The Stair test and Walk test are practical methods for determining exercise tolerance and evaluating respiratory function. The Stair test consists of climbing three flights of stairs, with each flight consisting of twenty 15 cm tall steps, for a total of sixty steps.12 This test checks how well the  patient can handle physical activity. Likewise, the Walk test, or Richter test, evaluates the distance a  patient can walk briskly within a span of 6-minutes. It is also known as the 6-minute walk test (6 MWT),13 and it is a simple, practical test that measures a person’s ability to walk for six minutes on a hard, flat surface. The objective is to walk as far as possible within six minutes.
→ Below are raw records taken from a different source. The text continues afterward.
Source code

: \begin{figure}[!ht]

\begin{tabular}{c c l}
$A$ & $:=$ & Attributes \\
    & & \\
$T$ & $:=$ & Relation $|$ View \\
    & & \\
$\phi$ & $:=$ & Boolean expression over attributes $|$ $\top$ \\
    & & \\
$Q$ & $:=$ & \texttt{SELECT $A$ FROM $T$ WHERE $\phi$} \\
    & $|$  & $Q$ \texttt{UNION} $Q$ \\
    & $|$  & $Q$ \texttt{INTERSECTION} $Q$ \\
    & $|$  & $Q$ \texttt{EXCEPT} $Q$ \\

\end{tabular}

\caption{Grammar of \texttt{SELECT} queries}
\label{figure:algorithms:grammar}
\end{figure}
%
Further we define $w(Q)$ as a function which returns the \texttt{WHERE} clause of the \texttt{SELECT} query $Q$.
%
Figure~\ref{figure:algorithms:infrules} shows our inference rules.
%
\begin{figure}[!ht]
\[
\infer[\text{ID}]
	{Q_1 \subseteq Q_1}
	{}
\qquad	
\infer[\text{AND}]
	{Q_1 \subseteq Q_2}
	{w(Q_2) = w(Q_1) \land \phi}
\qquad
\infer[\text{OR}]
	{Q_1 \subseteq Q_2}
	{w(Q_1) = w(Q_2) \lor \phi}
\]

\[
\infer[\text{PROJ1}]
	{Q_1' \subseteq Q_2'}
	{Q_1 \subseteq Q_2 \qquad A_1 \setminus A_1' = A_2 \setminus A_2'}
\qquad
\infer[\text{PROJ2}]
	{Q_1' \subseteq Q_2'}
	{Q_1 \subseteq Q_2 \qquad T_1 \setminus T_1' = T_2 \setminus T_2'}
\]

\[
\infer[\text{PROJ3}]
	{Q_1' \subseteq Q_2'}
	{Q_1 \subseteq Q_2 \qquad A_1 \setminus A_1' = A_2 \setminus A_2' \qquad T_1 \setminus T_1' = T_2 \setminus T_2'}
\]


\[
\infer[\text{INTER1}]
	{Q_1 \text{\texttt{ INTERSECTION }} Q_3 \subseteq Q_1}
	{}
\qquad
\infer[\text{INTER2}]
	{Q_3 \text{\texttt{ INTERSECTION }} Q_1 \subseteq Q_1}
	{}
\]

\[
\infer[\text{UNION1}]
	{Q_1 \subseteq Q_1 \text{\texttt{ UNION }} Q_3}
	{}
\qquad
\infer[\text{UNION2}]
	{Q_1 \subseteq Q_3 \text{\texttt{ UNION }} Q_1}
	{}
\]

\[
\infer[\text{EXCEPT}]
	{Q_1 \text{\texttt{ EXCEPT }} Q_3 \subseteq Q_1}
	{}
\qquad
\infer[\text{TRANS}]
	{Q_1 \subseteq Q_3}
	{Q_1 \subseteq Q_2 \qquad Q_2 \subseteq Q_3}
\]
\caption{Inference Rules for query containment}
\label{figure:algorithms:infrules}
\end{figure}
The test is commonly conducted on individuals with chronic respiratory disease, heart failure, and other chronic conditions to evaluate their functional exercise capacity. It can also be used to monitor the response to treatment and evaluate the effectiveness of rehabilitation programs. A distance of 600 meters in 6-minutes is considered a normal result. The Walk test and Stair test are functional assessments that evaluate exercise tolerance and overall respiratory function. These assessments give information about the patient’s capacity for physical activity, and we can use them to monitor the patient’s progress throughout their recovery or to determine whether they are capable of handling particular tasks.
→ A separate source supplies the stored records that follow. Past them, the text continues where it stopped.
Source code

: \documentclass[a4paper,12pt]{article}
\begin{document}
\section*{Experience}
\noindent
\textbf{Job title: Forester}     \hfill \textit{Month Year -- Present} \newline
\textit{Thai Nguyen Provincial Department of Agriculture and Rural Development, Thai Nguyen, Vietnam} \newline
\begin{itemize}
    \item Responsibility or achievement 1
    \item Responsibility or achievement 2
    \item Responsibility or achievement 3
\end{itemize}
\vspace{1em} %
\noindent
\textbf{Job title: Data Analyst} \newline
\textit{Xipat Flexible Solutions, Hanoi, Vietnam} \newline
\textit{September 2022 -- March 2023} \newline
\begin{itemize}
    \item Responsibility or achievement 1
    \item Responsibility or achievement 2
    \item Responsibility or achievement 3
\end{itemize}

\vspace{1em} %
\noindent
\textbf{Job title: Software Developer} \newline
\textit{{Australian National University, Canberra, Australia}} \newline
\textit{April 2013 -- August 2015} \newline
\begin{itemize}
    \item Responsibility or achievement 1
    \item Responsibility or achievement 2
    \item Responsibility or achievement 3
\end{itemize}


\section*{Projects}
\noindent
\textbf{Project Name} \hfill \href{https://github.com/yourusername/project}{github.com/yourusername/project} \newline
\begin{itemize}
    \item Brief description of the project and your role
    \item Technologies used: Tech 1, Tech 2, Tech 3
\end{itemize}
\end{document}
The Wright spirometer is an instrument used at the bedside to measure the patient’s TV and minute volume (MV).14 The instrument is light, compact, and portable, and it can be connected to an endotracheal tube or a face mask. Additionally, the assessment is simple and quick. The problem with this device is that it overreads at high flow rates and underreads at low flow rates. The patient is asked to breathe through the instrument for one minute while seated, and the respiratory rate is recorded. The minute ventilation is directly recorded and displayed on the instrument. By subtracting the MV from the respiratory rate, the TV can be calculated. A measurement that is reasonably accurate can be made between the range of 3.7 and 20 L (10%). It is a very helpful tool for PFT at the bedside and in the intensive care unit (ICU) when weaning patients off the ventilator (Figure 5).
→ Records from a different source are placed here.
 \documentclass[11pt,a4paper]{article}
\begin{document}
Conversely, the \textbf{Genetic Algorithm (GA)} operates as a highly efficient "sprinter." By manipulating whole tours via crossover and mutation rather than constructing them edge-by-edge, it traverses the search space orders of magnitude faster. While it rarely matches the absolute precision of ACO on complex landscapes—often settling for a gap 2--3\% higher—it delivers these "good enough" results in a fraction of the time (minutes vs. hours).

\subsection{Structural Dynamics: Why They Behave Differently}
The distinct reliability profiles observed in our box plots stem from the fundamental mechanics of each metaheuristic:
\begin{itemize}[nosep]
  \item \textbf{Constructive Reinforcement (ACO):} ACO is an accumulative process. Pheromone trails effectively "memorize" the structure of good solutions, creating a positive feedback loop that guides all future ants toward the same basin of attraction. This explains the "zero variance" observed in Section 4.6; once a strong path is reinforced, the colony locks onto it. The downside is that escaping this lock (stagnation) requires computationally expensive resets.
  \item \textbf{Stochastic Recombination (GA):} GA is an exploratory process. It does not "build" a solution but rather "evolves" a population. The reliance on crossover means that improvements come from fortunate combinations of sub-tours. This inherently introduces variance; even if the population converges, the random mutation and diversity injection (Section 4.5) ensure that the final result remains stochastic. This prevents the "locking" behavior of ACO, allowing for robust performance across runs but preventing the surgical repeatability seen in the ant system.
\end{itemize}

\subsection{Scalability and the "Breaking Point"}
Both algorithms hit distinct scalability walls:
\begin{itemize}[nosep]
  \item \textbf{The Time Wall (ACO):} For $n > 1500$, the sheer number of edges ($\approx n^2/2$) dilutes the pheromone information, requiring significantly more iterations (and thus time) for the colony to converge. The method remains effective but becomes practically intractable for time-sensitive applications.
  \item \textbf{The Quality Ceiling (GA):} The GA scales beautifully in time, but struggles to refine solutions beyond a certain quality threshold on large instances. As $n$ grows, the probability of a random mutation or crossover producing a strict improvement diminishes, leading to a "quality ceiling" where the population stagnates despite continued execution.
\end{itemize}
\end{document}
Figure 5. Wright’s Spirometer

The Mini-Wright Peak Flow Meter determines the openness of the airway by defining the amount of air that can be blown out of the lungs in a rapid burst. This peak flow meter, which is portable and lightweight, is considered the “Gold Standard” for managing asthma and it is primarily used to measure peak flow. Like most pulmonary function tests, the peak flowmeter requires patient cooperation. The normal value for males is 450-700 L/min, that for females is 300-500 L/min (Figure 6).

Figure 6. Mini Wright’s Peak Flowmeter

In conclusion, bedside pulmonary function tests can be useful in pre-operative anesthesia assessment. These tests provide healthcare providers with valuable information about a patient’s breathing ability, helping them make decisions about the patient’s care. By carrying out these tests at the patient’s bedside, anesthesiologists can assess a patient’s capacity to tolerate anesthesia for the intended procedure quickly and non-invasively, minimize the risks of anesthesia and surgery, and get the patient ready for the procedure. They are speedy, not intrusive, and can be conducted in many different medical locations. Although these tests provide useful information, they are not a substitute for comprehensive pulmonary function tests performed in a specialized laboratory.




The authors declare that they have no conflicts of interest.